Work required:
What you output must match, exactly, the lines from the start of the records to the line containing "- Scan SSL certificates", both ends kept and pictures excluded.

•••

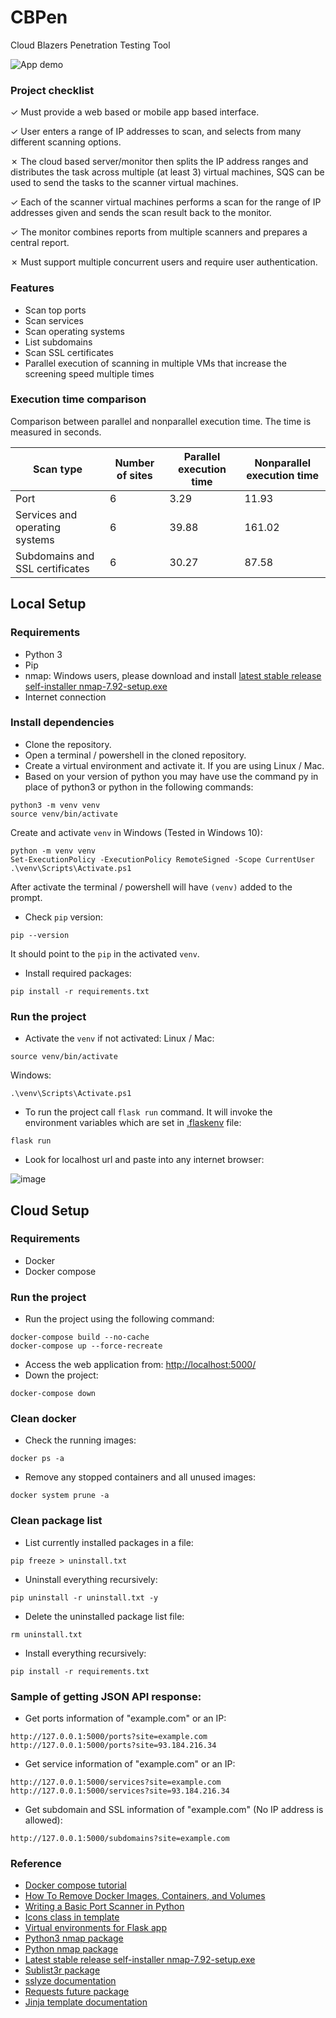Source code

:# CBPen

Cloud Blazers Penetration Testing Tool

![App demo](screenshots/multiple.png)

### Project checklist

&check; Must provide a web based or mobile app based interface.

&check; User enters a range of IP addresses to scan, and selects from many different scanning options.

&cross; The cloud based server/monitor then splits the IP address ranges and distributes the task across multiple (at
least 3) virtual machines, SQS can be used to send the tasks to the scanner virtual machines.

&check; Each of the scanner virtual machines performs a scan for the range of IP addresses given and sends the scan
result back to the monitor.

&check; The monitor combines reports from multiple scanners and prepares a central report.

&cross; Must support multiple concurrent users and require user authentication.

### Features

- Scan top ports
- Scan services
- Scan operating systems
- List subdomains
- Scan SSL certificates
- Parallel execution of scanning in multiple VMs that increase the screening speed multiple times

### Execution time comparison

Comparison between parallel and nonparallel execution time. The time is measured in seconds.

| Scan type | Number of sites | Parallel execution time | Nonparallel execution time |
| --- | --- | --- | --- |
| Port | 6 | 3.29 | 11.93 |
| Services and operating systems | 6 | 39.88 | 161.02 |
| Subdomains and SSL certificates | 6 | 30.27 | 87.58 |

## Local Setup

### Requirements

- Python 3
- Pip
- nmap:
  Windows users, please download and
  install [latest stable release self-installer nmap-7.92-setup.exe](https://nmap.org/dist/nmap-7.92-setup.exe)
- Internet connection

### Install dependencies

- Clone the repository.
- Open a terminal / powershell in the cloned repository.
- Create a virtual environment and activate it. If you are using Linux / Mac.
- Based on your version of python you may have use the command py in place of python3 or python in the following commands:

```commandline
python3 -m venv venv
source venv/bin/activate
```

Create and activate `venv` in Windows (Tested in Windows 10):

```commandline
python -m venv venv
Set-ExecutionPolicy -ExecutionPolicy RemoteSigned -Scope CurrentUser
.\venv\Scripts\Activate.ps1
```

After activate the terminal / powershell will have `(venv)` added to the prompt.

- Check `pip` version:

```commandline
pip --version
```

It should point to the `pip` in the activated `venv`.

- Install required packages:

```commandline
pip install -r requirements.txt
```

### Run the project

- Activate the `venv` if not activated:
  Linux / Mac:

```commandline
source venv/bin/activate
```

Windows:

```commandline
.\venv\Scripts\Activate.ps1
```

- To run the project call `flask run` command. It will invoke the environment variables which are set
  in [.flaskenv](./.flaskenv) file:

```commandline
flask run
```
- Look for localhost url and paste into any internet browser:

![image](https://user-images.githubusercontent.com/92561241/140677370-e82cd9a9-4937-4424-86b4-5fdaf18ff5f7.png)

## Cloud Setup

### Requirements

- Docker
- Docker compose

### Run the project

- Run the project using the following command:

```commandline
docker-compose build --no-cache
docker-compose up --force-recreate
```

- Access the web application from: [http://localhost:5000/](http://localhost:5000/)
- Down the project:

```commandline
docker-compose down
```

### Clean docker

- Check the running images:

```commandline
docker ps -a
```

- Remove any stopped containers and all unused images:

```commandline
docker system prune -a
```

### Clean package list

- List currently installed packages in a file:

```commandline
pip freeze > uninstall.txt
```

- Uninstall everything recursively:

```commandline
pip uninstall -r uninstall.txt -y
```

- Delete the uninstalled package list file:

```commandline
rm uninstall.txt
```

- Install everything recursively:

```commandline
pip install -r requirements.txt
```

### Sample of getting JSON API response:

- Get ports information of "example.com" or an IP:

```commandline
http://127.0.0.1:5000/ports?site=example.com
http://127.0.0.1:5000/ports?site=93.184.216.34
```

- Get service information of "example.com" or an IP:

```commandline
http://127.0.0.1:5000/services?site=example.com
http://127.0.0.1:5000/services?site=93.184.216.34
```

- Get subdomain and SSL information of "example.com" (No IP address is allowed):

```commandline
http://127.0.0.1:5000/subdomains?site=example.com
```

### Reference

- [Docker compose tutorial](https://docs.docker.com/compose/gettingstarted/)
- [How To Remove Docker Images, Containers, and Volumes](https://www.digitalocean.com/community/tutorials/how-to-remove-docker-images-containers-and-volumes)
- [Writing a Basic Port Scanner in Python](https://westoahu.hawaii.edu/cyber/forensics-weekly-executive-summmaries/writing-a-basic-port-scanner-in-python/)
- [Icons class in template](https://icons.getbootstrap.com/)
- [Virtual environments for Flask app](https://flask.palletsprojects.com/en/2.0.x/installation/#virtual-environments)
- [Python3 nmap package](https://pypi.org/project/python3-nmap/)
- [Python nmap package](https://pypi.org/project/python-nmap/)
- [Latest stable release self-installer nmap-7.92-setup.exe](https://nmap.org/dist/nmap-7.92-setup.exe)
- [Sublist3r package](https://github.com/aboul3la/Sublist3r)
- [sslyze documentation](https://nabla-c0d3.github.io/sslyze/documentation/available-scan-commands.html#id15)
- [Requests future package](https://pypi.org/project/requests-futures/)
- [Jinja template documentation](https://jinja.palletsprojects.com/en/3.0.x/templates/#if-expression)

•••

Task output:
Source code

:# CBPen

Cloud Blazers Penetration Testing Tool

![App demo](screenshots/multiple.png)

### Project checklist

&check; Must provide a web based or mobile app based interface.

&check; User enters a range of IP addresses to scan, and selects from many different scanning options.

&cross; The cloud based server/monitor then splits the IP address ranges and distributes the task across multiple (at
least 3) virtual machines, SQS can be used to send the tasks to the scanner virtual machines.

&check; Each of the scanner virtual machines performs a scan for the range of IP addresses given and sends the scan
result back to the monitor.

&check; The monitor combines reports from multiple scanners and prepares a central report.

&cross; Must support multiple concurrent users and require user authentication.

### Features

- Scan top ports
- Scan services
- Scan operating systems
- List subdomains
- Scan SSL certificates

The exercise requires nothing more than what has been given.